[Document images with source code]

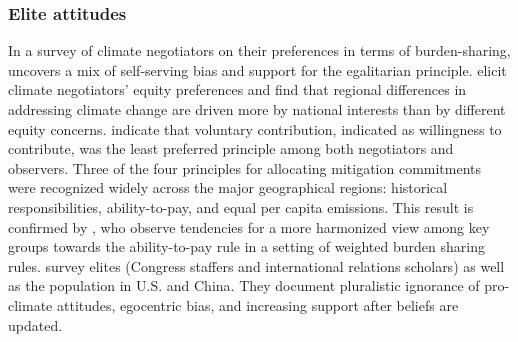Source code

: \subsubsection{Elite attitudes}\label{subsubsec:literature_beliefs} %

In a survey of climate negotiators on their preferences in terms of burden-sharing, \citet{lange_importance_2007} uncovers a mix of self-serving bias and support for the egalitarian principle. \citet{dannenberg_equity_2010} elicit climate negotiators' equity preferences and find that regional differences in addressing climate change are driven more by national interests than by different equity concerns. \citet{hjerpe_common_2011} indicate that voluntary contribution, indicated as willingness to contribute, was the least preferred principle among both negotiators and observers. Three of the four principles for allocating mitigation commitments were recognized widely across the major geographical regions: historical responsibilities, ability-to-pay, and equal per capita emissions. This result is confirmed by \citet{kesternich_negotiating_2021}, who observe tendencies for a more harmonized view among key groups towards the ability-to-pay rule in a setting of weighted burden sharing rules. \citet{mildenberger_beliefs_2019} survey elites (Congress staffers and international relations scholars) as well as the population in U.S. and China. They document pluralistic ignorance of pro-climate attitudes, egocentric bias, and increasing support after beliefs are updated. 

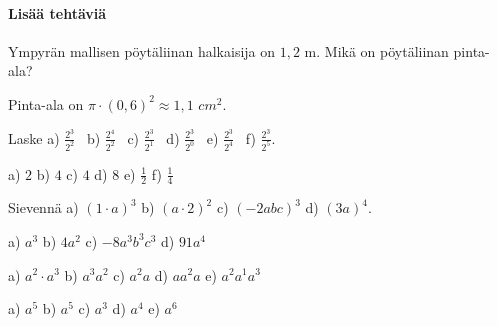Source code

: \begin{tehtavasivu}
\paragraph*{Lisää tehtäviä}

    \begin{tehtava}
        Ympyrän mallisen pöytäliinan halkaisija on $1,2$ m. Mikä on pöytäliinan pinta-ala?
       
        \begin{vastaus}
        Pinta-ala on $\pi \cdot (0{,}6)^2 \approx 1,1$ $cm^2$.
        \end{vastaus}
\end{tehtava}

\begin{tehtava}
        Laske \quad
        a) $\displaystyle \frac{2^3}{2^2}$ \quad \
        b) $\displaystyle \frac{2^4}{2^2}$ \quad \
        c) $\displaystyle \frac{2^3}{2^1}$ \quad \
        d) $\displaystyle \frac{2^3}{2^0}$ \quad \
        e) $\displaystyle \frac{2^3}{2^4}$ \quad \
        f) $\displaystyle \frac{2^3}{2^5}$.
        
        \begin{vastaus}
            a) $2$ \qquad
            b) $4$ \qquad
            c) $4$ \qquad
            d) $8$ \qquad
            e) $\frac{1}{2}$ \qquad
            f) $\frac{1}{4}$
        \end{vastaus}
    \end{tehtava}


 \begin{tehtava}
        Sievennä 
        a) $(1\cdot a)^3$ \qquad
        b) $(a\cdot 2)^2$ \qquad
        c) $(-2abc)^3$ \qquad
        d) $(3a)^4$.

        \begin{vastaus}
            a) $a^3$ \qquad
            b) $4a^2$ \qquad
            c) $-8a^3b^3c^3$ \qquad
            d) $91a^4$
        \end{vastaus}
    \end{tehtava}
       
    \begin{tehtava}
        a) $a^2\cdot a^3$ \qquad
        b) $a^3a^2$ \qquad
        c) $a^2 a$ \qquad
        d) $a a^2 a$ \qquad
        e) $a^2a^1a^3$
        
        \begin{vastaus}
            a) $a^5$ \qquad
            b) $a^5$ \qquad
            c) $a^3$ \qquad
            d) $a^4$ \qquad
            e) $a^6$
        \end{vastaus}
    \end{tehtava}
    

\end{tehtavasivu}
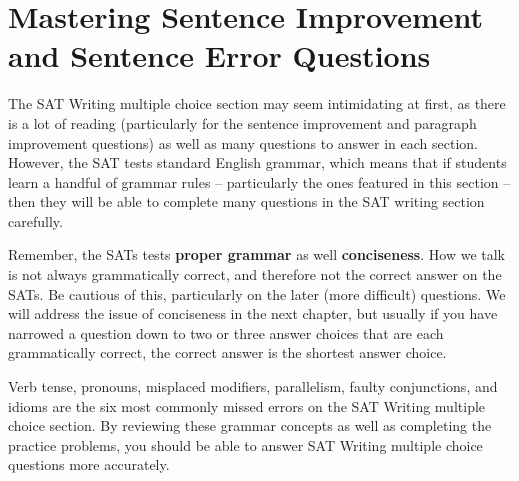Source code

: \section{Mastering Sentence Improvement and Sentence Error Questions}

The SAT Writing multiple choice section may seem intimidating at first, as there is a lot of reading (particularly for the sentence improvement and paragraph improvement questions) as well as many questions to answer in each section. However, the SAT tests standard English grammar, which means that if students learn a handful of grammar rules -- particularly the ones featured in this section -- then they will be able to complete many questions in the SAT writing section carefully.

\bigskip
Remember, the SATs tests \textbf{proper grammar} as well \textbf{conciseness}. How we talk is not always grammatically correct, and therefore not the correct answer on the SATs. Be cautious of this, particularly on the later (more difficult) questions. We will address the issue of conciseness in the next chapter, but usually if you have narrowed a question down to two or three answer choices that are each grammatically correct, the correct answer is the shortest answer choice.

\bigskip
Verb tense, pronouns, misplaced modifiers, parallelism, faulty conjunctions, and idioms are the six most commonly missed errors on the SAT Writing multiple choice section. By reviewing these grammar concepts as well as completing the practice problems, you should be able to answer SAT Writing multiple choice questions more accurately.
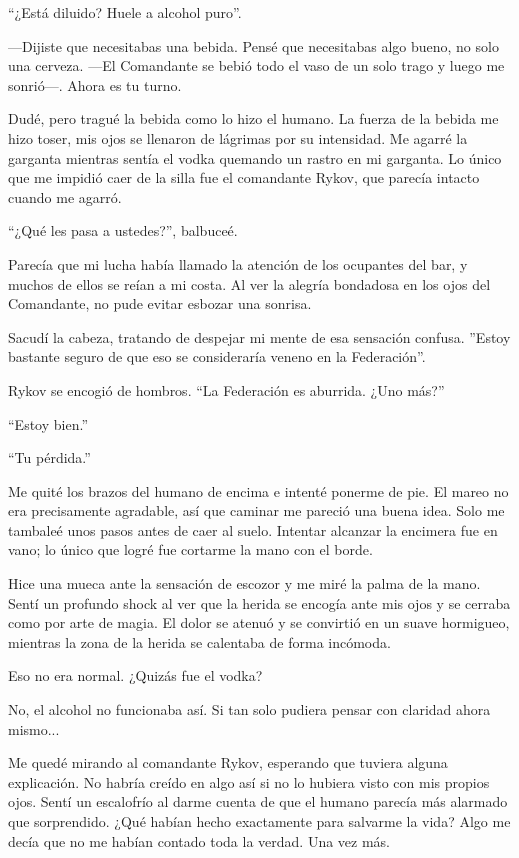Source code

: ``¿Está diluido? Huele a alcohol puro''.

—Dijiste que necesitabas una bebida. Pensé que necesitabas algo bueno, no solo una cerveza. —El Comandante se bebió todo el vaso de un solo trago y luego me sonrió—. Ahora es tu turno.

Dudé, pero tragué la bebida como lo hizo el humano. La fuerza de la bebida me hizo toser, mis ojos se llenaron de lágrimas por su intensidad. Me agarré la garganta mientras sentía el vodka quemando un rastro en mi garganta. Lo único que me impidió caer de la silla fue el comandante Rykov, que parecía intacto cuando me agarró.

``¿Qué les pasa a ustedes?'', balbuceé.

Parecía que mi lucha había llamado la atención de los ocupantes del bar, y muchos de ellos se reían a mi costa. Al ver la alegría bondadosa en los ojos del Comandante, no pude evitar esbozar una sonrisa.

Sacudí la cabeza, tratando de despejar mi mente de esa sensación confusa. ''Estoy bastante seguro de que eso se consideraría veneno en la Federación''.

Rykov se encogió de hombros. ``La Federación es aburrida. ¿Uno más?''

``Estoy bien.''

``Tu pérdida.''

Me quité los brazos del humano de encima e intenté ponerme de pie. El mareo no era precisamente agradable, así que caminar me pareció una buena idea. Solo me tambaleé unos pasos antes de caer al suelo. Intentar alcanzar la encimera fue en vano; lo único que logré fue cortarme la mano con el borde.

Hice una mueca ante la sensación de escozor y me miré la palma de la mano. Sentí un profundo shock al ver que la herida se encogía ante mis ojos y se cerraba como por arte de magia. El dolor se atenuó y se convirtió en un suave hormigueo, mientras la zona de la herida se calentaba de forma incómoda.

Eso no era normal. ¿Quizás fue el vodka?

No, el alcohol no funcionaba así. Si tan solo pudiera pensar con claridad ahora mismo...

Me quedé mirando al comandante Rykov, esperando que tuviera alguna explicación. No habría creído en algo así si no lo hubiera visto con mis propios ojos. Sentí un escalofrío al darme cuenta de que el humano parecía más alarmado que sorprendido. ¿Qué habían hecho exactamente para salvarme la vida? Algo me decía que no me habían contado toda la verdad. Una vez más.

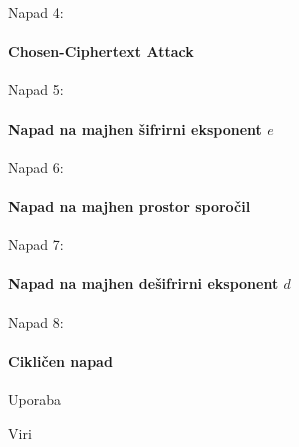 \documentclass[a4paper, 12pt]{beamer} %
\begin{document}
\begin{frame}{Napad 4:}
\framesubtitle{Chosen-Ciphertext Attack}
\end{frame}

\begin{frame}{Napad 5:}
 \framesubtitle{Napad na majhen šifrirni eksponent $e$}
\end{frame}

\begin{frame}{Napad 6:}
\framesubtitle{Napad na majhen prostor sporočil}
\end{frame}

\begin{frame}{Napad 7:}
\framesubtitle{Napad na majhen dešifrirni eksponent $d$}
\end{frame}

\begin{frame}{Napad 8:}
\framesubtitle{Cikličen napad}
\end{frame}

\begin{frame}{Uporaba}
\end{frame}

\begin{frame}{Viri}
\end{frame}
\end{document}
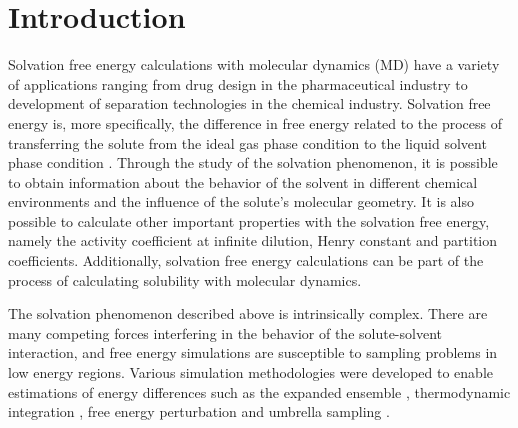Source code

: \chapter{Introduction} %
\label{Chapter1} %
\pagestyle{simple}
\doublespacing
Solvation free energy calculations with molecular dynamics (MD) have a variety of applications ranging from drug design in the pharmaceutical industry to development of separation technologies in the chemical industry. {Solvation free energy is, more specifically, the difference in free energy related to the process of transferring the solute from the ideal gas phase condition to the liquid solvent phase condition \cite{shirts2013}} . Through the study of the solvation phenomenon, it is possible to obtain information about the behavior of the solvent in different chemical environments and the influence of the solute's molecular geometry. It is also possible to calculate other important properties with the solvation free energy, namely the activity coefficient at infinite dilution, Henry constant and partition coefficients.{ Additionally, solvation free energy calculations can be part of the process of calculating solubility with molecular dynamics}. 

The solvation phenomenon described above is intrinsically complex. There are many competing forces interfering in the behavior of the solute-solvent interaction, and free energy simulations are susceptible to sampling problems in low energy regions. {Various simulation methodologies were developed to enable estimations of energy differences} such as the expanded ensemble \cite{lyubartsev}, thermodynamic integration \cite{kirkwood1935}, free energy perturbation \cite{zwanzig1954,bennet1976,mbar} and umbrella sampling \cite{TORRIE1977187}. 

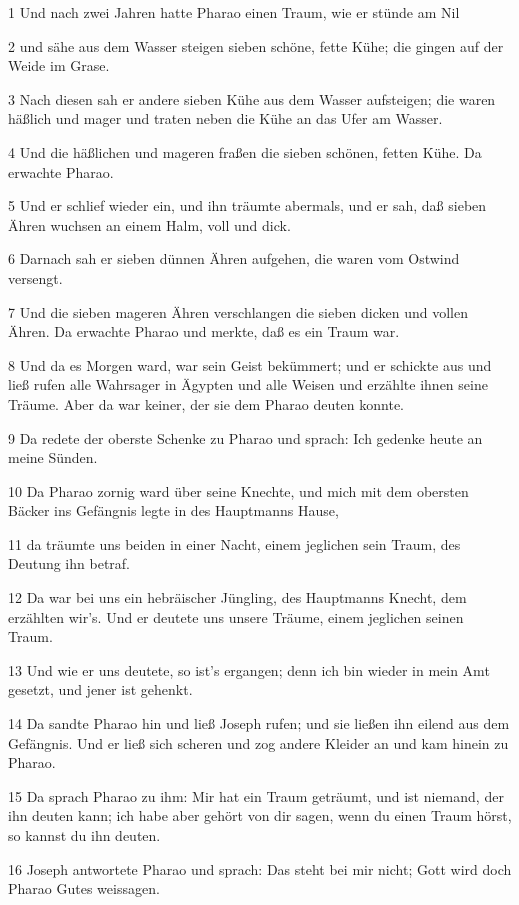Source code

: \par 1 Und nach zwei Jahren hatte Pharao einen Traum, wie er stünde am Nil
\par 2 und sähe aus dem Wasser steigen sieben schöne, fette Kühe; die gingen auf der Weide im Grase.
\par 3 Nach diesen sah er andere sieben Kühe aus dem Wasser aufsteigen; die waren häßlich und mager und traten neben die Kühe an das Ufer am Wasser.
\par 4 Und die häßlichen und mageren fraßen die sieben schönen, fetten Kühe. Da erwachte Pharao.
\par 5 Und er schlief wieder ein, und ihn träumte abermals, und er sah, daß sieben Ähren wuchsen an einem Halm, voll und dick.
\par 6 Darnach sah er sieben dünnen Ähren aufgehen, die waren vom Ostwind versengt.
\par 7 Und die sieben mageren Ähren verschlangen die sieben dicken und vollen Ähren. Da erwachte Pharao und merkte, daß es ein Traum war.
\par 8 Und da es Morgen ward, war sein Geist bekümmert; und er schickte aus und ließ rufen alle Wahrsager in Ägypten und alle Weisen und erzählte ihnen seine Träume. Aber da war keiner, der sie dem Pharao deuten konnte.
\par 9 Da redete der oberste Schenke zu Pharao und sprach: Ich gedenke heute an meine Sünden.
\par 10 Da Pharao zornig ward über seine Knechte, und mich mit dem obersten Bäcker ins Gefängnis legte in des Hauptmanns Hause,
\par 11 da träumte uns beiden in einer Nacht, einem jeglichen sein Traum, des Deutung ihn betraf.
\par 12 Da war bei uns ein hebräischer Jüngling, des Hauptmanns Knecht, dem erzählten wir's. Und er deutete uns unsere Träume, einem jeglichen seinen Traum.
\par 13 Und wie er uns deutete, so ist's ergangen; denn ich bin wieder in mein Amt gesetzt, und jener ist gehenkt.
\par 14 Da sandte Pharao hin und ließ Joseph rufen; und sie ließen ihn eilend aus dem Gefängnis. Und er ließ sich scheren und zog andere Kleider an und kam hinein zu Pharao.
\par 15 Da sprach Pharao zu ihm: Mir hat ein Traum geträumt, und ist niemand, der ihn deuten kann; ich habe aber gehört von dir sagen, wenn du einen Traum hörst, so kannst du ihn deuten.
\par 16 Joseph antwortete Pharao und sprach: Das steht bei mir nicht; Gott wird doch Pharao Gutes weissagen.

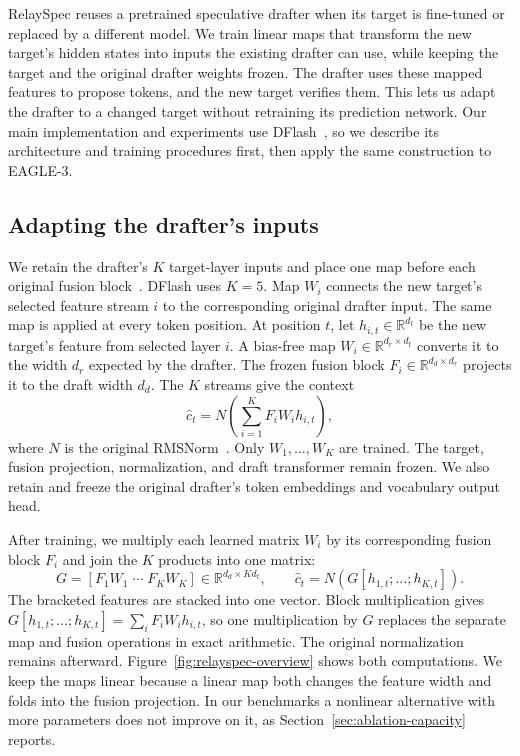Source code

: RelaySpec reuses a pretrained speculative drafter when its target is fine-tuned or replaced by a different model. We train linear maps that transform the new target's hidden states into inputs the existing drafter can use, while keeping the target and the original drafter weights frozen. The drafter uses these mapped features to propose tokens, and the new target verifies them. This lets us adapt the drafter to a changed target without retraining its prediction network. Our main implementation and experiments use DFlash~\citep{chen2026dflash}, so we describe its architecture and training procedures first, then apply the same construction to EAGLE-3.

\subsection{Adapting the drafter's inputs}
\label{sec:method-inputs}
We retain the drafter's $K$ target-layer inputs and place one map before each original fusion block~\citep{chen2026dflash}. DFlash uses $K=5$. Map $W_i$ connects the new target's selected feature stream $i$ to the corresponding original drafter input. The same map is applied at every token position. At position $t$, let $h_{i,t}\in\mathbb R^{d_t}$ be the new target's feature from selected layer $i$. A bias-free map $W_i\in\mathbb R^{d_r\times d_t}$ converts it to the width $d_r$ expected by the drafter. The frozen fusion block $F_i\in\mathbb R^{d_d\times d_r}$ projects it to the draft width $d_d$. The $K$ streams give the context
\begin{equation}
 \widehat c_t=N\!\left(\sum_{i=1}^{K}F_i W_i h_{i,t}\right),
 \label{eq:mapped-context}
\end{equation}
where $N$ is the original RMSNorm~\citep{zhang2019rmsnorm}. Only $W_1,\ldots,W_K$ are trained. The target, fusion projection, normalization, and draft transformer remain frozen. We also retain and freeze the original drafter's token embeddings and vocabulary output head.

After training, we multiply each learned matrix $W_i$ by its corresponding fusion block $F_i$ and join the $K$ products into one matrix:
\begin{equation}
 G=[F_1W_1\;\cdots\;F_KW_K]\in\mathbb R^{d_d\times Kd_t},
 \qquad \widehat c_t=N(G[h_{1,t};\ldots;h_{K,t}]).
 \label{eq:folded-fusion}
\end{equation}
The bracketed features are stacked into one vector. Block multiplication gives $G[h_{1,t};\ldots;h_{K,t}]=\sum_i F_iW_ih_{i,t}$, so one multiplication by $G$ replaces the separate map and fusion operations in exact arithmetic. The original normalization remains afterward. Figure~\ref{fig:relayspec-overview} shows both computations. We keep the maps linear because a linear map both changes the feature width and folds into the fusion projection. In our benchmarks a nonlinear alternative with more parameters does not improve on it, as Section~\ref{sec:ablation-capacity} reports.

Exercise instructions —
Working through the records above, copy each line in which "rufen" is found.

Result of the exercise —
\par 8 Und da es Morgen ward, war sein Geist bekümmert; und er schickte aus und ließ rufen alle Wahrsager in Ägypten und alle Weisen und erzählte ihnen seine Träume. Aber da war keiner, der sie dem Pharao deuten konnte.
\par 14 Da sandte Pharao hin und ließ Joseph rufen; und sie ließen ihn eilend aus dem Gefängnis. Und er ließ sich scheren und zog andere Kleider an und kam hinein zu Pharao.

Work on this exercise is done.